(Assignment):
Only some lines are wanted. Transcribe, exactly, the lines below from the line with "## Feature to be implemented" up to and including the line with "<h4>Front-End Development:</h4>".

++++ Records supplied

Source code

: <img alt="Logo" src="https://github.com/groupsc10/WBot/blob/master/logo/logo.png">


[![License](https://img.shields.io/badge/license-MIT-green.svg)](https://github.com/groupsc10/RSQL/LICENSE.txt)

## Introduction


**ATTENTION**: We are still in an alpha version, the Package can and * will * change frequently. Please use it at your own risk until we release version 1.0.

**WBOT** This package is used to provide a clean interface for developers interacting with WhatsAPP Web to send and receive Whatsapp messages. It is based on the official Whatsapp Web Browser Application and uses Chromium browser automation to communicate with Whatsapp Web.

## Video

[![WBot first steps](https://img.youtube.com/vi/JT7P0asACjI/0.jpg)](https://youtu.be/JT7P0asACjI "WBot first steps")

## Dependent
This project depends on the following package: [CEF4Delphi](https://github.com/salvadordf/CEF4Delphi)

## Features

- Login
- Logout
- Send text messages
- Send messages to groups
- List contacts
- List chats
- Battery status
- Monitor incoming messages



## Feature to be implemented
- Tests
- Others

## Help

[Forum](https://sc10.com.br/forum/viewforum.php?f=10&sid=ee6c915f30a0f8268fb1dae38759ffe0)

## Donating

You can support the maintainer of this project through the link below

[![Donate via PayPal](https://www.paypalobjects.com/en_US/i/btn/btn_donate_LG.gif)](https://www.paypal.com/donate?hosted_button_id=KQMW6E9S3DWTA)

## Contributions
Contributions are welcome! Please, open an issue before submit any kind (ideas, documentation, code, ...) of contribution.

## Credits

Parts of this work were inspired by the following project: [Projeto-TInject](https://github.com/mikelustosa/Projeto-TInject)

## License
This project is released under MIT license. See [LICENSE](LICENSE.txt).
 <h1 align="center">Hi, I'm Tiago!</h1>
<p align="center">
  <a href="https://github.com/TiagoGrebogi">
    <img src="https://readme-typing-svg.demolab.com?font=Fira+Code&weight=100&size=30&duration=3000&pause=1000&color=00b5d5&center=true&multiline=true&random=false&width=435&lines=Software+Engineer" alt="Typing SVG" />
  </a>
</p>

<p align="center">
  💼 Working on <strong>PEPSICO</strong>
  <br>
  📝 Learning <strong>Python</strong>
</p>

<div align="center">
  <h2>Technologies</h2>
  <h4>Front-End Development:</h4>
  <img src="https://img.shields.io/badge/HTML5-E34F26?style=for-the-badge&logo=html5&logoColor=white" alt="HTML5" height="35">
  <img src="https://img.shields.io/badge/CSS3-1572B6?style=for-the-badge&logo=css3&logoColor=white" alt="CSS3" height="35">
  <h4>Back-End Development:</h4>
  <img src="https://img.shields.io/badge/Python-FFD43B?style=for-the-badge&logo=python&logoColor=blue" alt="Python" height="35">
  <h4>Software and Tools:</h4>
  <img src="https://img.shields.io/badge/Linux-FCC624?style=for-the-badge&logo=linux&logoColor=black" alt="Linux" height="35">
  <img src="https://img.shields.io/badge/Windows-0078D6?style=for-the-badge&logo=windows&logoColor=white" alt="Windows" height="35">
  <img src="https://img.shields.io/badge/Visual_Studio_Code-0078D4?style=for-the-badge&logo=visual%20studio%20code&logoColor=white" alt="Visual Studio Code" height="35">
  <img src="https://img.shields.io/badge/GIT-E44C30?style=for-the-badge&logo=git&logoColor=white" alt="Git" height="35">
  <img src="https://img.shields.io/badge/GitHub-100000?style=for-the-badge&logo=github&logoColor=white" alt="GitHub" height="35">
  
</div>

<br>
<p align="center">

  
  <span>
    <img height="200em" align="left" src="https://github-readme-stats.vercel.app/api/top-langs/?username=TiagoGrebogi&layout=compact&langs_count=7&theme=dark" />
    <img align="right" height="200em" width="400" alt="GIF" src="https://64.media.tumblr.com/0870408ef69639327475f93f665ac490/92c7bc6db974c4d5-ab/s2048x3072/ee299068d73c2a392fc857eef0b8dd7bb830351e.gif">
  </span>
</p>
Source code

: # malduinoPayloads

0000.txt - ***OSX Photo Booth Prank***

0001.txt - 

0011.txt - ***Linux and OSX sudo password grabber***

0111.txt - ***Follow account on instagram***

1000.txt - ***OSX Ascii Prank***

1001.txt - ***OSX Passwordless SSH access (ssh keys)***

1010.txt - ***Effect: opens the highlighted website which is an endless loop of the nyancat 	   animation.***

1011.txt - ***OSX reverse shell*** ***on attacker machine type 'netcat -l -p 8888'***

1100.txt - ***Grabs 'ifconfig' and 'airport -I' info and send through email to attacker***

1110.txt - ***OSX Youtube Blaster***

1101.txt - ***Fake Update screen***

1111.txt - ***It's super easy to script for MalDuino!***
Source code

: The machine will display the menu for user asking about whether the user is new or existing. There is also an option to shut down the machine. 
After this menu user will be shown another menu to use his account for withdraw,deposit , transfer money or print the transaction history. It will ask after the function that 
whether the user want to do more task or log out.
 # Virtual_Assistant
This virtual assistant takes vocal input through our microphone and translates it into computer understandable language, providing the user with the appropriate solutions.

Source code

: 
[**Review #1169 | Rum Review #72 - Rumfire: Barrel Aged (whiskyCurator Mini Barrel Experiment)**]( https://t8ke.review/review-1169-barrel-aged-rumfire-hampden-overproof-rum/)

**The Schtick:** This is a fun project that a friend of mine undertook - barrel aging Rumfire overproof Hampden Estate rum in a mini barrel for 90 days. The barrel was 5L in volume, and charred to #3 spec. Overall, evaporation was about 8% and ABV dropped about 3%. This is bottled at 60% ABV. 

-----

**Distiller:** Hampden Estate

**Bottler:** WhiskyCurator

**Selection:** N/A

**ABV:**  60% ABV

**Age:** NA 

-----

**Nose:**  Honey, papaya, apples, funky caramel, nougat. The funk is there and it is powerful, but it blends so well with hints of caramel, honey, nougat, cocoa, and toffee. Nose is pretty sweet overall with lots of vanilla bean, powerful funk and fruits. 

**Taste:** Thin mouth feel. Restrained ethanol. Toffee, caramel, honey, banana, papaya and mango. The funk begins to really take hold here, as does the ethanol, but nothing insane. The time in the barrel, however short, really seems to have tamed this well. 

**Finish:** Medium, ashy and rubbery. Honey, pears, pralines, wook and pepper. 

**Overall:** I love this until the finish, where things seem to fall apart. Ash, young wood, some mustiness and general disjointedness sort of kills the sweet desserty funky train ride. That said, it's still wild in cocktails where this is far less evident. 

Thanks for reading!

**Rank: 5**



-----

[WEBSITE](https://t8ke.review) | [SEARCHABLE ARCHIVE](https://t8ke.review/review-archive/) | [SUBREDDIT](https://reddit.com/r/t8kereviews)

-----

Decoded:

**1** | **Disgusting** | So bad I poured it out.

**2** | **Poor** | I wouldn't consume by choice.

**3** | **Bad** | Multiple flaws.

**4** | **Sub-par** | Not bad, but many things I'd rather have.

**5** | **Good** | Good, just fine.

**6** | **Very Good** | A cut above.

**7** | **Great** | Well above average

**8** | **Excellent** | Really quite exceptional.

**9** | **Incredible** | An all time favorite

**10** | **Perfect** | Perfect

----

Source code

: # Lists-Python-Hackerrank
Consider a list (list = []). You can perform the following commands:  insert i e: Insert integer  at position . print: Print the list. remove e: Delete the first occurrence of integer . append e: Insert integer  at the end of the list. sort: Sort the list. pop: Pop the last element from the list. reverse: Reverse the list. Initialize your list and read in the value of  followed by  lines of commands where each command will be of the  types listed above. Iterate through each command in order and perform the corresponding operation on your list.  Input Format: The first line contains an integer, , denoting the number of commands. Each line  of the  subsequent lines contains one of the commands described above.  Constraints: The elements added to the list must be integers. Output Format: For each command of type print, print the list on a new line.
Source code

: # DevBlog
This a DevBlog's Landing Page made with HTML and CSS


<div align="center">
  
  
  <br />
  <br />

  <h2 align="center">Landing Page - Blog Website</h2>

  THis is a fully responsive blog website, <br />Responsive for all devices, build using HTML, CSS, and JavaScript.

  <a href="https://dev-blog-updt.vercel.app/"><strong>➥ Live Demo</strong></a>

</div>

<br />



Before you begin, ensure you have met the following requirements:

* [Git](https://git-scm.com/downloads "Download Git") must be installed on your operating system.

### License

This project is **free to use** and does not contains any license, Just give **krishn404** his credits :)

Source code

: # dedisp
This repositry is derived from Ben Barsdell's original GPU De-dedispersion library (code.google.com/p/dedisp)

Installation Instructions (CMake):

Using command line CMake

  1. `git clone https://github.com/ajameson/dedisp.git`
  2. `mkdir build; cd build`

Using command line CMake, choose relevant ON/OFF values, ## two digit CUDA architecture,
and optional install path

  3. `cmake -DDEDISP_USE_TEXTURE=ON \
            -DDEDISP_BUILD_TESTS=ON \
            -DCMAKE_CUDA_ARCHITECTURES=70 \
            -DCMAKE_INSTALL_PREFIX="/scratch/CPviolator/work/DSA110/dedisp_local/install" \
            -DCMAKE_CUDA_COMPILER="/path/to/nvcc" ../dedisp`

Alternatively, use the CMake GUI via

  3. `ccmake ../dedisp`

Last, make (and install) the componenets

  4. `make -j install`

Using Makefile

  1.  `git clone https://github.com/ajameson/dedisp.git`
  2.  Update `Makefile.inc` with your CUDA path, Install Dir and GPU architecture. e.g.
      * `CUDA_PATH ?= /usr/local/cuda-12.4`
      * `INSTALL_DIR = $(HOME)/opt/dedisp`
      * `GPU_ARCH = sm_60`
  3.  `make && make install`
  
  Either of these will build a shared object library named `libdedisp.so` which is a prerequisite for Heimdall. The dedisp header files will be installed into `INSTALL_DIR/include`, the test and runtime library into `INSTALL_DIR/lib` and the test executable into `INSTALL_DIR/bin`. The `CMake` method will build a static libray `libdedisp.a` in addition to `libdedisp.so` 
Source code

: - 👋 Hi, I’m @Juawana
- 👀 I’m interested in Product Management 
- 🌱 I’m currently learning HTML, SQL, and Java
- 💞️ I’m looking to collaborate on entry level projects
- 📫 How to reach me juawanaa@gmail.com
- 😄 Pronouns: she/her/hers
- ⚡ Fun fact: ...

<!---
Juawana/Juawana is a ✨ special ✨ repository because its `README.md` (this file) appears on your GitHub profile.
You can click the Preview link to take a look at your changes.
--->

++++++++

(Result for this task):
## Feature to be implemented
- Tests
- Others

## Help

[Forum](https://sc10.com.br/forum/viewforum.php?f=10&sid=ee6c915f30a0f8268fb1dae38759ffe0)

## Donating

You can support the maintainer of this project through the link below

[![Donate via PayPal](https://www.paypalobjects.com/en_US/i/btn/btn_donate_LG.gif)](https://www.paypal.com/donate?hosted_button_id=KQMW6E9S3DWTA)

## Contributions
Contributions are welcome! Please, open an issue before submit any kind (ideas, documentation, code, ...) of contribution.

## Credits

Parts of this work were inspired by the following project: [Projeto-TInject](https://github.com/mikelustosa/Projeto-TInject)

## License
This project is released under MIT license. See [LICENSE](LICENSE.txt).
 <h1 align="center">Hi, I'm Tiago!</h1>
<p align="center">
  <a href="https://github.com/TiagoGrebogi">
    <img src="https://readme-typing-svg.demolab.com?font=Fira+Code&weight=100&size=30&duration=3000&pause=1000&color=00b5d5&center=true&multiline=true&random=false&width=435&lines=Software+Engineer" alt="Typing SVG" />
  </a>
</p>

<p align="center">
  💼 Working on <strong>PEPSICO</strong>
  <br>
  📝 Learning <strong>Python</strong>
</p>

<div align="center">
  <h2>Technologies</h2>
  <h4>Front-End Development:</h4>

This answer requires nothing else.